Как все это произошло у них на вокзале, мать Марии так и не узнала, скупо, дотошно храня в памяти день появления своей дочери с мужчиной полутора метрового роста, одежда которого годилась разве что на факела; она видела этот день бессонными ночами в гипнотическом трансе все семь лет, что предстояло ей прожить, начиная с этого дня; и видела главное событие этого дня на смертном ложе, погруженная в мягкое неторопливое течение умирания — и они плыли вместе с ней, окаменев в ее сознании, такими, какими она запомнила их навечно — не успевшие еще раскрыть рта, не успевшие еще породниться и сделать все то, что сделали потом — ее дочь со своим будущим полутораметровым мужем, молча стоящие перед ней, готовясь, не испросив благословения, сообщить о своем решении.

Но, как и следовало ожидать, поступок Марии мало удивил тех, кто ее знал, а знали ее очень многие; иными словами, от нее давно уже ждали чего-то подобного, особенно в последнее время, наблюдая в течение пятнадцати лет, как она, пытливо всматриваясь в ночное небо, ищет свою звезду, посылая во вселенную заряды неистовой жажды материнства; поэтому можно было не сомневаться, что как только она отыщет эту звезду, самое позднее утром, выйдет на улицу с сетью и веревками, поймает, свяжет первого попавшегося мужика и затащит его в дом.

Привела она его в среду в одиннадцать часов утра, а в половине двенадцатого он уже стоял голый посреди двора, между коровником и сараем, где хранилось сено, перед большим, глубоким тазом, наполненным теплой водой; его старая одежда, аккуратно сложенная, лежала в стороне, и потом, когда Мария, вооружившись жесткой мочалкой и мылом, нагнула его над тазом, молча, бесстрастно намыливая совершенно белое, почти безволосое мужское тело, он то и дело, напрягая шею, косил глаза в сторону одежды, вокруг которой бродили куры.
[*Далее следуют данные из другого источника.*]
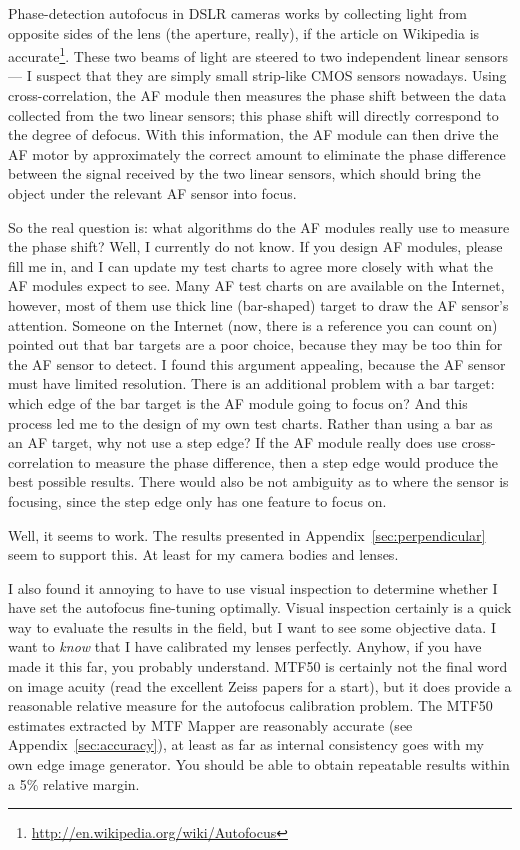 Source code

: \documentclass[a4paper]{article}
\begin{document}
Phase-detection autofocus in DSLR cameras works by collecting light from
opposite sides of the lens (the aperture, really), if the article on
Wikipedia is
accurate\footnote{\url{http://en.wikipedia.org/wiki/Autofocus}}. These two
beams of light are steered to two independent linear sensors --- I suspect
that they are simply small strip-like CMOS sensors nowadays. Using
cross-correlation, the AF module then measures the phase shift between the
data collected from the two linear sensors; this phase shift will directly
correspond to the degree of defocus. With this information, the AF module
can then drive the AF motor by approximately the correct amount to
eliminate the phase difference between the signal received by the two
linear sensors, which should bring the object under the relevant AF sensor
into focus.

So the real question is: what algorithms do the AF modules really use to
measure the phase shift? Well, I currently do not know. If you design AF
modules, please fill me in, and I can update my test charts to agree more
closely with what the AF modules expect to see. Many AF test charts on are
available on the Internet, however, most of them use thick line (bar-shaped)
target to draw the AF sensor's attention. Someone on the Internet (now,
there is a reference you can count on) pointed out that bar targets are a
poor choice, because they may be too thin for the AF sensor to detect. I
found this argument appealing, because the AF sensor must have limited
resolution. There is an additional problem with a bar target: which edge of
the bar target is the AF module going to focus on? And this process led me
to the design of my own test charts. Rather than using a bar as an AF
target, why not use a step edge? If the AF module really does use
cross-correlation to measure the phase difference, then a step edge would
produce the best possible results. There would also be not ambiguity as to
where the sensor is focusing, since the step edge only has one feature to
focus on.

Well, it seems to work. The results presented in
Appendix~\ref{sec:perpendicular} seem to support this. At least for my
camera bodies and lenses.

I also found it annoying to have to use visual inspection to determine
whether I have set the autofocus fine-tuning optimally. Visual
inspection certainly is a quick way to evaluate the results in the field, but I want to see some
objective data. I want to \emph{know} that I have calibrated my lenses
perfectly. Anyhow, if you have made it this far, you probably understand.
MTF50 is certainly not the final word on image acuity (read the excellent
Zeiss papers for a start), but it does provide a reasonable relative measure
for the autofocus calibration problem. The MTF50 estimates extracted by MTF
Mapper are reasonably accurate (see Appendix~\ref{sec:accuracy}), at least as
far as internal consistency goes with my own edge image generator. You should 
be able to obtain repeatable results within a 5\% relative margin.
\end{document}
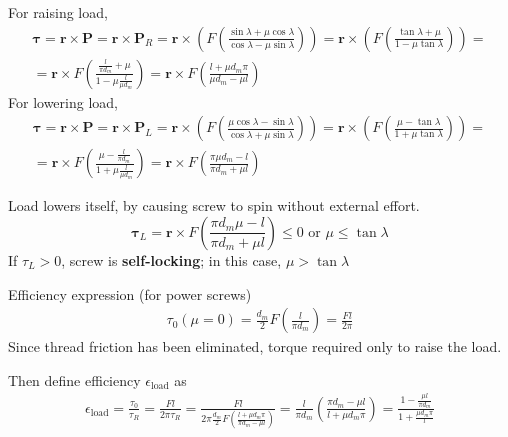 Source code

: \documentclass[10pt]{amsart}
\begin{document}
\begin{multicols*}{2}
For raising load, 
\[
\begin{gathered}
	\mathbf{\tau} = \mathbf{r} \times \mathbf{P} = \mathbf{r} \times \mathbf{P}_R = \mathbf{r} \times \left( F \left( \frac{ \sin{ \lambda } + \mu \cos{\lambda} }{ \cos{ \lambda} - \mu \sin{\lambda}  } \right) \right) = \mathbf{r} \times \left( F \left( \frac{ \tan{ \lambda } + \mu  }{ 1 - \mu \tan{\lambda}  } \right) \right) = \\
= \mathbf{r} \times F \left( \frac{ \frac{ l}{ \pi d_m } + \mu }{ 1 - \mu \frac{l}{\mu d_m } } \right) = \mathbf{r} \times F \left( \frac{ l + \mu d_m \pi }{ \mu d_m - \mu l } \right)
\end{gathered}
\]
For lowering load, 
\[
\begin{gathered}
	\mathbf{\tau} = \mathbf{r} \times \mathbf{P} = \mathbf{r} \times \mathbf{P}_L = \mathbf{r} \times \left( F \left( \frac{  \mu \cos{ \lambda } -  \sin{\lambda} }{ \cos{ \lambda} + \mu \sin{\lambda}  } \right) \right) = \mathbf{r} \times \left( F \left(   \frac{ \mu -  \tan{ \lambda }   }{ 1 + \mu \tan{\lambda}  } \right) \right) = \\
= \mathbf{r} \times F \left( \frac{ \mu -  \frac{ l}{ \pi d_m }  }{ 1 + \mu \frac{l}{\mu d_m } } \right) = \mathbf{r} \times F \left( \frac{ \pi \mu d_m - l }{ \pi d_m + \mu l } \right)
\end{gathered}
\]

Load lowers itself, by causing screw to spin without external effort.  
\begin{equation}
	\mathbf{\tau}_L  = \mathbf{r} \times F \left( \frac{ \pi d_m \mu - l }{ \pi d_m + \mu l } \right)  \leq 0 \text{ or } \mu \leq \tan{\lambda} 
\end{equation}
If $\tau_L >0$, screw is \textbf{self-locking}; in this case, $\mu > \tan{\lambda}$

Efficiency expression (for power screws)
\begin{equation}
\begin{gathered}
	\tau_0(\mu = 0)  = \frac{d_m}{2} F\left( \frac{l }{ \pi d_m} \right)  = \frac{Fl}{2\pi }
\end{gathered}
\end{equation}
Since thread friction has been eliminated, torque required only to raise the load.  

Then define efficiency $\epsilon_{\text{load}}$ as 
\begin{equation}
\begin{gathered}
	\epsilon_{\text{load}} = \frac{ \tau_0 }{ \tau_R} = \frac{Fl}{2\pi \tau_R} = \frac{Fl}{ 2\pi  \frac{d_m}{2} F \left( \frac{ l + \mu d_m \pi }{ \pi d_m - \mu l } \right) } = \frac{l}{ \pi d_m} \left( \frac{ \pi d_m - \mu l }{ l + \mu d_m \pi } \right) = \frac{1 - \frac{ \mu l }{ \pi d_m } }{ 1 + \frac{ \mu d_m \pi }{ l }  } 
\end{gathered}
\end{equation}



\end{multicols*}
\end{document}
Вся тщательно проведенная процедура отмывания заняла не более получаса, после чего, вытерев его досуха махровым полотенцем и прихватив старую одежду, она завела его в дом, в комнату, которую с шестнадцати лет считала своей, где на широкой, девственной кровати лежала новая мужская одежда с ценниками — светлая рубашка кремового цвета, темные наглаженные брюки с новым хрустящим ремнем, уже вдетым в петли, синие носки и черные блестящие туфли — все то, что она медленно и разборчиво покупала с двадцати до тридцати пяти лет, в предчувствии неизбежного замужества, для придуманного мужчины среднего роста и телосложения; и она сказала ему — вот! — и сказала — это твоя новая одежда, надень ее — а потом вышла, прикрыв за собой дверь, оставив его наедине с незримым духом женского одиночества, который, по ее мнению, должен был убедить его в том, что здесь он первый и последний мужчина, по крайней мере, до тех пор, пока комната эта принадлежит ей.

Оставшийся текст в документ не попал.